Repeat the lines below exactly as written, please, from the line with "You can use two" to the line with "For compatibility, use", both lines included, and no others.

::: Data listing

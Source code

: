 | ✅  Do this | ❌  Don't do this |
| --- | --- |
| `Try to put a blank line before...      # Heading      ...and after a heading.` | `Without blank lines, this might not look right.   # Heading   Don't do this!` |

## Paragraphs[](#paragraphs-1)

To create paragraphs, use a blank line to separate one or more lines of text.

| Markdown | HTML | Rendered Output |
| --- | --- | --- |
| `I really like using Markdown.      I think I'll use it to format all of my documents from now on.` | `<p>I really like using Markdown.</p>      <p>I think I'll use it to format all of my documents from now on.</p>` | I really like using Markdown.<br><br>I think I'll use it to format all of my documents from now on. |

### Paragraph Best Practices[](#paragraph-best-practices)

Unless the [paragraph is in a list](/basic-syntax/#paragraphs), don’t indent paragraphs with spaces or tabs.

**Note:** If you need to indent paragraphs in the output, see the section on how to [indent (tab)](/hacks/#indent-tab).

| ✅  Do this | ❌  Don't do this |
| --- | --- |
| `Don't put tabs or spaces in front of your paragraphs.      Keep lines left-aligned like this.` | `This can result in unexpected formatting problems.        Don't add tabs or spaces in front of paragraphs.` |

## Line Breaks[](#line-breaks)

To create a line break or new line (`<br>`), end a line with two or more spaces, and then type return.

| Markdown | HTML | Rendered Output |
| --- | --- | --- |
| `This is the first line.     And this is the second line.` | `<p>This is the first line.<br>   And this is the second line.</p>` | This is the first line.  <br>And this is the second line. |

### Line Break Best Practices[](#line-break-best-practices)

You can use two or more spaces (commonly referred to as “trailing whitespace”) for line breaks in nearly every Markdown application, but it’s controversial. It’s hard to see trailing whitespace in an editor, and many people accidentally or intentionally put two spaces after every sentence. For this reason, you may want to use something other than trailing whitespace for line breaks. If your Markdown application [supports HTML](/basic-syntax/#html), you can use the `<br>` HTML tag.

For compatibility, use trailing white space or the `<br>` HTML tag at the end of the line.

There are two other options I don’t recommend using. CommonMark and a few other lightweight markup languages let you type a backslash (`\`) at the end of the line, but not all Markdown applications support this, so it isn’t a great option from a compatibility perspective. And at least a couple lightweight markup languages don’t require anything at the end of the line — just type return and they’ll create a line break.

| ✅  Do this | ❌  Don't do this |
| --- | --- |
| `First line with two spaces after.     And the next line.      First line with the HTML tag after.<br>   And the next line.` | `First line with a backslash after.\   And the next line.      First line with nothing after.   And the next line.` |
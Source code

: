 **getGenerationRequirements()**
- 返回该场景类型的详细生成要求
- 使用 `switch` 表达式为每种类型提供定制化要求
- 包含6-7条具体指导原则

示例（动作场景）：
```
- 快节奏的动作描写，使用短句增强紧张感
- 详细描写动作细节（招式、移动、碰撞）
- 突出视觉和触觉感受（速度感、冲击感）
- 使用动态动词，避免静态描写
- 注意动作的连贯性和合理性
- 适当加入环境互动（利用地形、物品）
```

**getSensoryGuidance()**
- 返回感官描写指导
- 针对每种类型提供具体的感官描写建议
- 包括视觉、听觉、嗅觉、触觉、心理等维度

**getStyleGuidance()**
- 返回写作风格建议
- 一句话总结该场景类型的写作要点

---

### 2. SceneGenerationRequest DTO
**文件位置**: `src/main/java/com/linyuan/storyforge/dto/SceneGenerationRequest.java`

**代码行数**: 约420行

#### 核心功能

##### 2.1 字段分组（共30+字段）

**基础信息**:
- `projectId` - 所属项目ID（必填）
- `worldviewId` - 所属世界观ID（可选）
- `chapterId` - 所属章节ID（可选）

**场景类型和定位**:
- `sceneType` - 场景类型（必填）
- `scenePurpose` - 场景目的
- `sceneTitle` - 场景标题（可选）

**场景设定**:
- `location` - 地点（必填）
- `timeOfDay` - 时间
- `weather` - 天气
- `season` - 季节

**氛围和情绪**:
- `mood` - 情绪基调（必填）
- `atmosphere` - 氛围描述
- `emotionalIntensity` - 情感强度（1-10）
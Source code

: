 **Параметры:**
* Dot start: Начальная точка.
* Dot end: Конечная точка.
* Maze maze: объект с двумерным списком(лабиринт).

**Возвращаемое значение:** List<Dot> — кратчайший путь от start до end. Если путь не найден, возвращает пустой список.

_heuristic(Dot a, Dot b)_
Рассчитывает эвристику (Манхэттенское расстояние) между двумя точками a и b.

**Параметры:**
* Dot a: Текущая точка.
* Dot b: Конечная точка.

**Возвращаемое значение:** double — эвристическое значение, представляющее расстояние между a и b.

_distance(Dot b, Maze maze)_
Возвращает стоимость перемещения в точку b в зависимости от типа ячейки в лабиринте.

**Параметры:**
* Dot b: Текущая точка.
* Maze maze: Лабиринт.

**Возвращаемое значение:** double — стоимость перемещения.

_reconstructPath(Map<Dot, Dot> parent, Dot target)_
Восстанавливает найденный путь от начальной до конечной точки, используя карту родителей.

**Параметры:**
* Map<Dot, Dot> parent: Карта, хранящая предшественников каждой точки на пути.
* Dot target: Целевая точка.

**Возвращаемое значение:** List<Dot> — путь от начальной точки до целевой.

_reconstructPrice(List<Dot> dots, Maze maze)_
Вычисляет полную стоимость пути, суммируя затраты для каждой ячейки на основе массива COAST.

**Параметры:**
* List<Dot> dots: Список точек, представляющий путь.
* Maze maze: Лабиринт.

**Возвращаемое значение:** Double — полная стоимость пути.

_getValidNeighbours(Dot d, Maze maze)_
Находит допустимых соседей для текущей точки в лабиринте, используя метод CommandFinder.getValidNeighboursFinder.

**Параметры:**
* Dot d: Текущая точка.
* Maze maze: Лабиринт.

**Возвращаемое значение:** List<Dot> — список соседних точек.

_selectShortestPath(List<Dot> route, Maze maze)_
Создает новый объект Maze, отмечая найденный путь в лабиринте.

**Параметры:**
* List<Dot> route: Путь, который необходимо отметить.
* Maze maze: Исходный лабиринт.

::::::

Solution to the problem:
You can use two or more spaces (commonly referred to as “trailing whitespace”) for line breaks in nearly every Markdown application, but it’s controversial. It’s hard to see trailing whitespace in an editor, and many people accidentally or intentionally put two spaces after every sentence. For this reason, you may want to use something other than trailing whitespace for line breaks. If your Markdown application [supports HTML](/basic-syntax/#html), you can use the `<br>` HTML tag.

For compatibility, use trailing white space or the `<br>` HTML tag at the end of the line.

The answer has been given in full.